INSTRUCTIONS TO FOLLOW: A word-for-word copy of the listing that follows is required.

- Opening Delimiter -

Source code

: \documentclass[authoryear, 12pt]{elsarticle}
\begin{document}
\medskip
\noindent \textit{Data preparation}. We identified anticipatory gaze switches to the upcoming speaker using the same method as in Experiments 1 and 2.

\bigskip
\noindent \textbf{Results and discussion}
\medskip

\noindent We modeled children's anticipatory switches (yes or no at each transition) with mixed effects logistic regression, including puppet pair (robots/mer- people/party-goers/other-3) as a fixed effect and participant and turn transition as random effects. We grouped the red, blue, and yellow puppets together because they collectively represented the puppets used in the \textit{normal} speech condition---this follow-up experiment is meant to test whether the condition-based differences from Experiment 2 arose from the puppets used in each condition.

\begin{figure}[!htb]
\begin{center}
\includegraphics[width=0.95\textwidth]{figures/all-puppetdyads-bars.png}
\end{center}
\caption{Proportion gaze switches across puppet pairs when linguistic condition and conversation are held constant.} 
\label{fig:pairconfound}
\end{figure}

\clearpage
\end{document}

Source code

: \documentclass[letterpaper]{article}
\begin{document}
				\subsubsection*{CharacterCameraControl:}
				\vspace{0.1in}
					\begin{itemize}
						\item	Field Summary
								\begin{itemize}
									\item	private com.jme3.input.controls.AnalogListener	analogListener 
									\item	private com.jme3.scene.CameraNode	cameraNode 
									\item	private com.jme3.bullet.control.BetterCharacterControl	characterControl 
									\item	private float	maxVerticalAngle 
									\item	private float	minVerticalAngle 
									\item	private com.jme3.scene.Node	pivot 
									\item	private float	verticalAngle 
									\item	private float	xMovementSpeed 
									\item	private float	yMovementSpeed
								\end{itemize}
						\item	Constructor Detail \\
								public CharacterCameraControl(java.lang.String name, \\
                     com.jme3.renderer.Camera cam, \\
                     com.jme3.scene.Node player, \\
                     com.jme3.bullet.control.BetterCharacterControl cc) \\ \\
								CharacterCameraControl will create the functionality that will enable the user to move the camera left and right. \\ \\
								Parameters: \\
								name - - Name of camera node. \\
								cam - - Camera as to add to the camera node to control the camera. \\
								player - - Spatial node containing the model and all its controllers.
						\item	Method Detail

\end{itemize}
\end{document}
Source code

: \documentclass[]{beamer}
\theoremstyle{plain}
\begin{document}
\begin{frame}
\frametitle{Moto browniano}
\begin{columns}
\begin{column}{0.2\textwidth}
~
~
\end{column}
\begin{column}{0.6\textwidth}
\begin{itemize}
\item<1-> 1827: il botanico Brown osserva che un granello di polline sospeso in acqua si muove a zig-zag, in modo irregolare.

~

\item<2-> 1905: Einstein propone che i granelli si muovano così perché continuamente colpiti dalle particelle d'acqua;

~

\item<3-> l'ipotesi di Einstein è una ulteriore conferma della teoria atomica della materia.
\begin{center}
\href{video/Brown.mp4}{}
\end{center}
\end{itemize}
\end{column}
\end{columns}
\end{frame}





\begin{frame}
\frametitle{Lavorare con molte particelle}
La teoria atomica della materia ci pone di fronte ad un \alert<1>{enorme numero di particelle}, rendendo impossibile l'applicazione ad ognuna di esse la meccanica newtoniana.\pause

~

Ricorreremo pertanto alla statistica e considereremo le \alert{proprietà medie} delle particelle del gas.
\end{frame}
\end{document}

- Closing Delimiter -

RESULT:
Source code

: \documentclass[authoryear, 12pt]{elsarticle}
\begin{document}
\medskip
\noindent \textit{Data preparation}. We identified anticipatory gaze switches to the upcoming speaker using the same method as in Experiments 1 and 2.

\bigskip
\noindent \textbf{Results and discussion}
\medskip

\noindent We modeled children's anticipatory switches (yes or no at each transition) with mixed effects logistic regression, including puppet pair (robots/mer- people/party-goers/other-3) as a fixed effect and participant and turn transition as random effects. We grouped the red, blue, and yellow puppets together because they collectively represented the puppets used in the \textit{normal} speech condition---this follow-up experiment is meant to test whether the condition-based differences from Experiment 2 arose from the puppets used in each condition.

\begin{figure}[!htb]
\begin{center}
\includegraphics[width=0.95\textwidth]{figures/all-puppetdyads-bars.png}
\end{center}
\caption{Proportion gaze switches across puppet pairs when linguistic condition and conversation are held constant.} 
\label{fig:pairconfound}
\end{figure}

\clearpage
\end{document}

Source code

: \documentclass[letterpaper]{article}
\begin{document}
				\subsubsection*{CharacterCameraControl:}
				\vspace{0.1in}
					\begin{itemize}
						\item	Field Summary
								\begin{itemize}
									\item	private com.jme3.input.controls.AnalogListener	analogListener 
									\item	private com.jme3.scene.CameraNode	cameraNode 
									\item	private com.jme3.bullet.control.BetterCharacterControl	characterControl 
									\item	private float	maxVerticalAngle 
									\item	private float	minVerticalAngle 
									\item	private com.jme3.scene.Node	pivot 
									\item	private float	verticalAngle 
									\item	private float	xMovementSpeed 
									\item	private float	yMovementSpeed
								\end{itemize}
						\item	Constructor Detail \\
								public CharacterCameraControl(java.lang.String name, \\
                     com.jme3.renderer.Camera cam, \\
                     com.jme3.scene.Node player, \\
                     com.jme3.bullet.control.BetterCharacterControl cc) \\ \\
								CharacterCameraControl will create the functionality that will enable the user to move the camera left and right. \\ \\
								Parameters: \\
								name - - Name of camera node. \\
								cam - - Camera as to add to the camera node to control the camera. \\
								player - - Spatial node containing the model and all its controllers.
						\item	Method Detail

\end{itemize}
\end{document}
Source code

: \documentclass[]{beamer}
\theoremstyle{plain}
\begin{document}
\begin{frame}
\frametitle{Moto browniano}
\begin{columns}
\begin{column}{0.2\textwidth}
~
~
\end{column}
\begin{column}{0.6\textwidth}
\begin{itemize}
\item<1-> 1827: il botanico Brown osserva che un granello di polline sospeso in acqua si muove a zig-zag, in modo irregolare.

~

\item<2-> 1905: Einstein propone che i granelli si muovano così perché continuamente colpiti dalle particelle d'acqua;

~

\item<3-> l'ipotesi di Einstein è una ulteriore conferma della teoria atomica della materia.
\begin{center}
\href{video/Brown.mp4}{}
\end{center}
\end{itemize}
\end{column}
\end{columns}
\end{frame}





\begin{frame}
\frametitle{Lavorare con molte particelle}
La teoria atomica della materia ci pone di fronte ad un \alert<1>{enorme numero di particelle}, rendendo impossibile l'applicazione ad ognuna di esse la meccanica newtoniana.\pause

~

Ricorreremo pertanto alla statistica e considereremo le \alert{proprietà medie} delle particelle del gas.
\end{frame}
\end{document}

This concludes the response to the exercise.